Please return the lines of the data that contain "hypertarget".

□ □ □ □ □

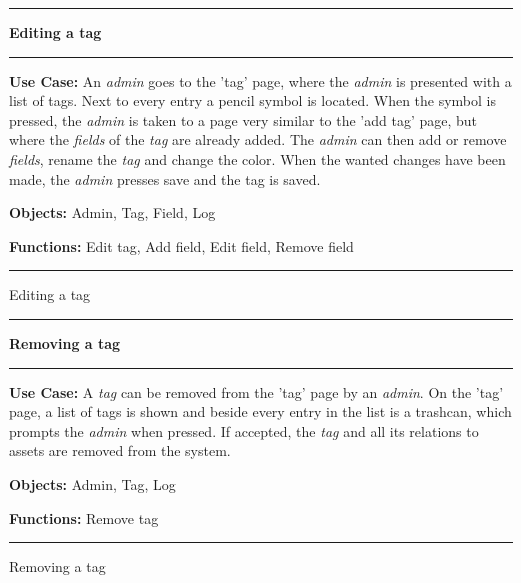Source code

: 
\begin{use_case}[H]
    \hrule
    \vskip 0.3cm
    \Large
    \begin{center}
    
        \textbf{Editing a tag}
        
    \end{center}
    \vskip 0.1cm
    \hrule
    \vskip 0.2cm
    \normalsize
    
    \textbf{Use Case:} An \textit{admin} goes to the 'tag' page, where the \textit{admin} is presented with a list of tags. Next to every entry a pencil symbol is located. When the symbol is pressed, the \textit{admin} is taken to a page very similar to the 'add tag' page, but where the \textit{fields} of the \textit{tag} are already added. The \textit{admin} can then add or remove \textit{fields}, rename the \textit{tag} and change the color. When the wanted changes have been made, the \textit{admin} presses save and the tag is saved.
    
    \vskip 0.2cm
    
    \textbf{Objects:} Admin, Tag, Field, Log
    
    \vskip 0.2cm
    
    \textbf{Functions:} Edit tag, Add field, Edit field, Remove field
    
    \vskip 0.4cm
    \hrule
    \vskip 0.2cm
    \caption{Editing a tag} \label{use_case:editing_a_tag}
\end{use_case}


\begin{use_case}[H]
    \hrule
    \vskip 0.3cm
    \Large
    \begin{center}
    
        \textbf{Removing a tag}
        
    \end{center}
    \vskip 0.1cm
    \hrule
    \vskip 0.2cm
    \normalsize
    
    \textbf{Use Case:} A \textit{tag} can be removed from the 'tag' page by an \textit{admin}. On the 'tag' page, a list of tags is shown and beside every entry in the list is a trashcan, which prompts the \textit{admin} when pressed. If accepted, the \textit{tag} and all its relations to assets are removed from the system.
    
    \vskip 0.2cm
    
    \textbf{Objects:} Admin, Tag, Log
    
    \vskip 0.2cm
    
    \textbf{Functions:} Remove tag
    
    \vskip 0.4cm
    \hrule
    \vskip 0.2cm
    \caption{Removing a tag} \label{use_case:removing_a_tag}
\end{use_case}


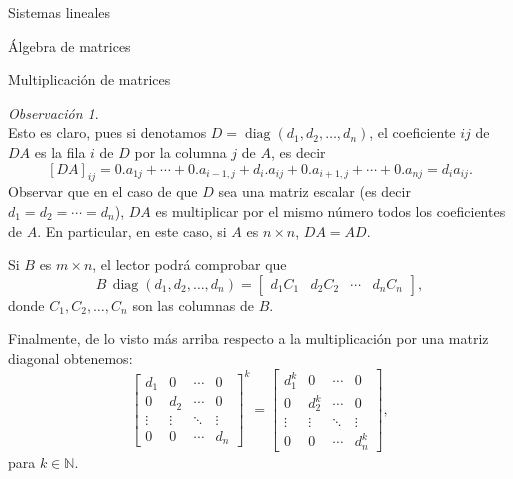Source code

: \documentclass[a4paper,12pt,twoside,spanish,reqno]{amsbook}
\theoremstyle{definition}
\theoremstyle{remark}
\newtheorem{observacion}{Observaci\'on}[section]
\begin{document}
\begin{chapter}{Sistemas lineales}
\begin{section}{Álgebra de matrices}
\begin{subsection}{Multiplicación de matrices}
\begin{observacion}
\begin{equation*}
                \end{equation*}
                Esto es claro, pues si denotamos $D = \operatorname{diag}(d_1,d_2,\ldots,d_n)$, el coeficiente $ij$  de $DA$ es la fila $i$ de $D$ por la columna $j$ de $A$, es decir
                $$
                [DA]_{ij} = 0.a_{1j}+\cdots + 0.a_{i-1,j}+d_i.a_{ij}+0.a_{i+1,j}+\cdots + 0.a_{nj} = d_ia_{ij}. 
                $$
                Observar que en el caso de que $D$ sea una matriz escalar (es decir $d_1=d_2=\cdots=d_n$), $DA$ es multiplicar por el mismo número todos los coeficientes de $A$. En particular, en este caso, si $A$  es $n \times n$,  $DA = AD$.
                 
                
                
                 Si $B$ es $m \times n$, el lector podrá comprobar que 
                 \begin{equation*}
                     B\,\operatorname{diag}(d_1,d_2,\ldots,d_n) = \begin{bmatrix}
                         d_1C_1& d_2C_2& \cdots &d_nC_n
                     \end{bmatrix},
                 \end{equation*} 
                 donde $C_1,C_2,\ldots,C_n$ son las columnas de $B$.
                 
                 Finalmente,  de lo visto más arriba respecto a la multiplicación por una matriz diagonal obtenemos:
                 \begin{equation*}
                    \begin{bmatrix}
                        d_1 & 0 & \cdots &0 \\
                        0 & d_2 & \cdots &0 \\
                        \vdots & \vdots & \ddots &\vdots \\
                        0 & 0 & \cdots & d_n 
                        \end{bmatrix}^k =
                        \begin{bmatrix}
                            d_1^k & 0 & \cdots &0 \\
                            0 & d_2^k & \cdots &0 \\
                            \vdots & \vdots & \ddots &\vdots \\
                            0 & 0 & \cdots & d_n^k 
                            \end{bmatrix} ,
                 \end{equation*}
                 para $k \in \mathbb N$.
                

\end{observacion}
\end{subsection}
\end{section}
\end{chapter}
\end{document}
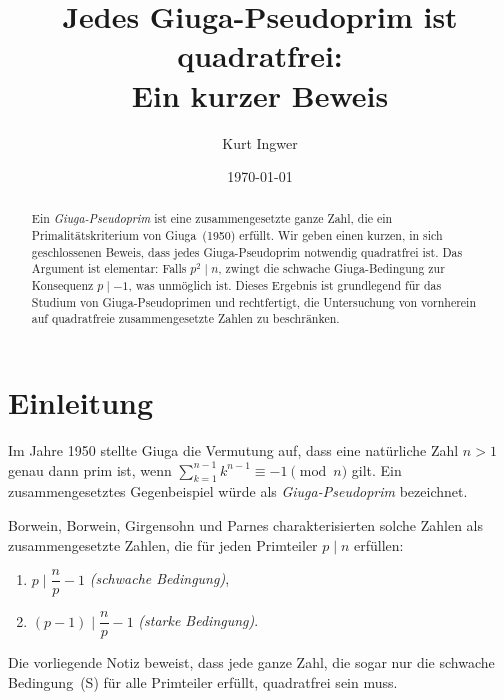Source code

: \documentclass[12pt,a4paper]{amsart}
\theoremstyle{definition}
\begin{document}

\title{Jedes Giuga-Pseudoprim ist quadratfrei:\\ Ein kurzer Beweis}

\author{Kurt Ingwer}
\address{Specialist Mathematics Project, Version Build 44}
\date{\today}

\begin{abstract}
Ein \emph{Giuga-Pseudoprim} ist eine zusammengesetzte ganze Zahl, die ein
Primalitätskriterium von Giuga~(1950) erfüllt. Wir geben einen kurzen,
in sich geschlossenen Beweis, dass jedes Giuga-Pseudoprim notwendig quadratfrei ist.
Das Argument ist elementar: Falls $p^2 \mid n$, zwingt die schwache Giuga-Bedingung
zur Konsequenz $p \mid -1$, was unmöglich ist. Dieses Ergebnis ist grundlegend für
das Studium von Giuga-Pseudoprimen und rechtfertigt, die Untersuchung von vornherein
auf quadratfreie zusammengesetzte Zahlen zu beschränken.
\end{abstract}

\maketitle

\section{Einleitung}

Im Jahre 1950 stellte Giuga \cite{Giuga1950} die Vermutung auf, dass eine natürliche
Zahl $n > 1$ genau dann prim ist, wenn $\sum_{k=1}^{n-1} k^{n-1} \equiv -1 \pmod{n}$ gilt.
Ein zusammengesetztes Gegenbeispiel würde als \emph{Giuga-Pseudoprim} bezeichnet.

Borwein, Borwein, Girgensohn und Parnes \cite{Borwein1996} charakterisierten solche
Zahlen als zusammengesetzte Zahlen, die für jeden Primteiler $p \mid n$ erfüllen:
\begin{enumerate}
  \item[\textup{(S)}] $p \mid \dfrac{n}{p} - 1$ \quad \emph{(schwache Bedingung)},
  \item[\textup{(St)}] $(p-1) \mid \dfrac{n}{p} - 1$ \quad \emph{(starke Bedingung)}.
\end{enumerate}

Die vorliegende Notiz beweist, dass jede ganze Zahl, die sogar nur die schwache
Bedingung~(S) für alle Primteiler erfüllt, quadratfrei sein muss.
\end{document}
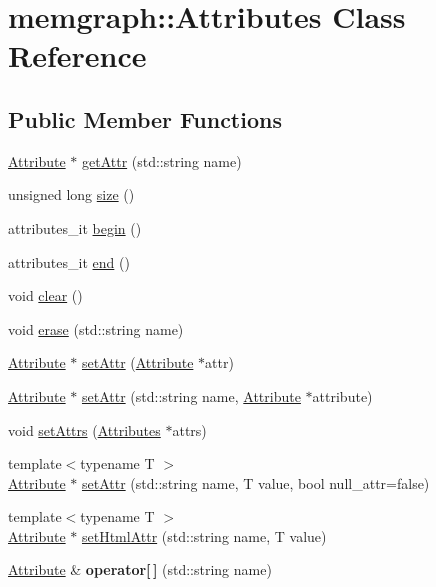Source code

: \hypertarget{classmemgraph_1_1_attributes}{}\section{memgraph\+:\+:Attributes Class Reference}
\label{classmemgraph_1_1_attributes}
\subsection*{Public Member Functions}
\begin{DoxyCompactItemize}
\item 
\hyperlink{classmemgraph_1_1_attribute}{Attribute} $\ast$ \hyperlink{classmemgraph_1_1_attributes_ad4727839c884904e54981934ed5f13a6}{get\+Attr} (std\+::string name)
\item 
unsigned long \hyperlink{classmemgraph_1_1_attributes_a110cb145019c3b6769dd382de7233a1d}{size} ()
\item 
attributes\+\_\+it \hyperlink{classmemgraph_1_1_attributes_a696c45286a5c9a068babcb0a25cf6c45}{begin} ()
\item 
attributes\+\_\+it \hyperlink{classmemgraph_1_1_attributes_a4b11c42cf7f825c2ca1184ca8c84e51e}{end} ()
\item 
void \hyperlink{classmemgraph_1_1_attributes_a8dfedde2ec0511df7790158ecd052da7}{clear} ()
\item 
void \hyperlink{classmemgraph_1_1_attributes_a65256069bfc18ee6f85504a8ad2906bc}{erase} (std\+::string name)
\item 
\hyperlink{classmemgraph_1_1_attribute}{Attribute} $\ast$ \hyperlink{classmemgraph_1_1_attributes_a3dee07fed5fac29de50a4ded809020c4}{set\+Attr} (\hyperlink{classmemgraph_1_1_attribute}{Attribute} $\ast$attr)
\item 
\hyperlink{classmemgraph_1_1_attribute}{Attribute} $\ast$ \hyperlink{classmemgraph_1_1_attributes_a387877e3bb0a66fdcb4255c0c7462b65}{set\+Attr} (std\+::string name, \hyperlink{classmemgraph_1_1_attribute}{Attribute} $\ast$attribute)
\item 
void \hyperlink{classmemgraph_1_1_attributes_ac4b8ac9f1612f9acfb556f3328b131bd}{set\+Attrs} (\hyperlink{classmemgraph_1_1_attributes}{Attributes} $\ast$attrs)
\item 
{\footnotesize template$<$typename T $>$ }\\\hyperlink{classmemgraph_1_1_attribute}{Attribute} $\ast$ \hyperlink{classmemgraph_1_1_attributes_aad6827362c9f9f1c035b91248ce2efdb}{set\+Attr} (std\+::string name, T value, bool null\+\_\+attr=false)
\item 
{\footnotesize template$<$typename T $>$ }\\\hyperlink{classmemgraph_1_1_attribute}{Attribute} $\ast$ \hyperlink{classmemgraph_1_1_attributes_ad56dc8c01cf38ed4bed3483c7cab1da7}{set\+Html\+Attr} (std\+::string name, T value)
\item 
\hyperlink{classmemgraph_1_1_attribute}{Attribute} \& {\bfseries operator\mbox{[}$\,$\mbox{]}} (std\+::string name)\hypertarget{classmemgraph_1_1_attributes_ae69889797aa27a9386b1f3d0ad7c711f}{}\label{classmemgraph_1_1_attributes_ae69889797aa27a9386b1f3d0ad7c711f}


\end{DoxyCompactItemize}

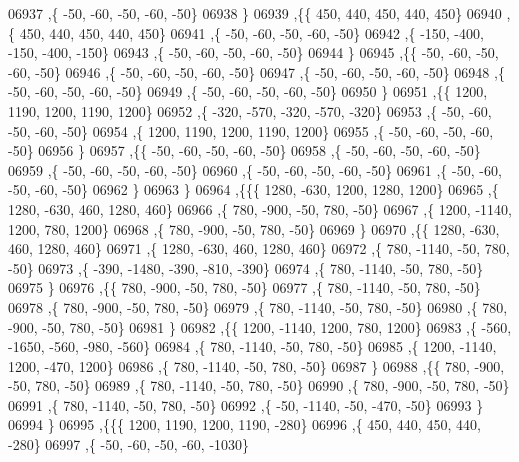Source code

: \begin{DoxyCode}
06937     ,\{   -50,   -60,   -50,   -60,   -50\}
06938     \}
06939    ,\{\{   450,   440,   450,   440,   450\}
06940     ,\{   450,   440,   450,   440,   450\}
06941     ,\{   -50,   -60,   -50,   -60,   -50\}
06942     ,\{  -150,  -400,  -150,  -400,  -150\}
06943     ,\{   -50,   -60,   -50,   -60,   -50\}
06944     \}
06945    ,\{\{   -50,   -60,   -50,   -60,   -50\}
06946     ,\{   -50,   -60,   -50,   -60,   -50\}
06947     ,\{   -50,   -60,   -50,   -60,   -50\}
06948     ,\{   -50,   -60,   -50,   -60,   -50\}
06949     ,\{   -50,   -60,   -50,   -60,   -50\}
06950     \}
06951    ,\{\{  1200,  1190,  1200,  1190,  1200\}
06952     ,\{  -320,  -570,  -320,  -570,  -320\}
06953     ,\{   -50,   -60,   -50,   -60,   -50\}
06954     ,\{  1200,  1190,  1200,  1190,  1200\}
06955     ,\{   -50,   -60,   -50,   -60,   -50\}
06956     \}
06957    ,\{\{   -50,   -60,   -50,   -60,   -50\}
06958     ,\{   -50,   -60,   -50,   -60,   -50\}
06959     ,\{   -50,   -60,   -50,   -60,   -50\}
06960     ,\{   -50,   -60,   -50,   -60,   -50\}
06961     ,\{   -50,   -60,   -50,   -60,   -50\}
06962     \}
06963    \}
06964   ,\{\{\{  1280,  -630,  1200,  1280,  1200\}
06965     ,\{  1280,  -630,   460,  1280,   460\}
06966     ,\{   780,  -900,   -50,   780,   -50\}
06967     ,\{  1200, -1140,  1200,   780,  1200\}
06968     ,\{   780,  -900,   -50,   780,   -50\}
06969     \}
06970    ,\{\{  1280,  -630,   460,  1280,   460\}
06971     ,\{  1280,  -630,   460,  1280,   460\}
06972     ,\{   780, -1140,   -50,   780,   -50\}
06973     ,\{  -390, -1480,  -390,  -810,  -390\}
06974     ,\{   780, -1140,   -50,   780,   -50\}
06975     \}
06976    ,\{\{   780,  -900,   -50,   780,   -50\}
06977     ,\{   780, -1140,   -50,   780,   -50\}
06978     ,\{   780,  -900,   -50,   780,   -50\}
06979     ,\{   780, -1140,   -50,   780,   -50\}
06980     ,\{   780,  -900,   -50,   780,   -50\}
06981     \}
06982    ,\{\{  1200, -1140,  1200,   780,  1200\}
06983     ,\{  -560, -1650,  -560,  -980,  -560\}
06984     ,\{   780, -1140,   -50,   780,   -50\}
06985     ,\{  1200, -1140,  1200,  -470,  1200\}
06986     ,\{   780, -1140,   -50,   780,   -50\}
06987     \}
06988    ,\{\{   780,  -900,   -50,   780,   -50\}
06989     ,\{   780, -1140,   -50,   780,   -50\}
06990     ,\{   780,  -900,   -50,   780,   -50\}
06991     ,\{   780, -1140,   -50,   780,   -50\}
06992     ,\{   -50, -1140,   -50,  -470,   -50\}
06993     \}
06994    \}
06995   ,\{\{\{  1200,  1190,  1200,  1190,  -280\}
06996     ,\{   450,   440,   450,   440,  -280\}
06997     ,\{   -50,   -60,   -50,   -60, -1030\}

\end{DoxyCode}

□ □ □ □ □

SOLUTION TO THE PROBLEM:
: \hypertarget{classmemgraph_1_1_attributes}{}\section{memgraph\+:\+:Attributes Class Reference}
\hyperlink{classmemgraph_1_1_attribute}{Attribute} \& {\bfseries operator\mbox{[}$\,$\mbox{]}} (std\+::string name)\hypertarget{classmemgraph_1_1_attributes_ae69889797aa27a9386b1f3d0ad7c711f}{}\label{classmemgraph_1_1_attributes_ae69889797aa27a9386b1f3d0ad7c711f}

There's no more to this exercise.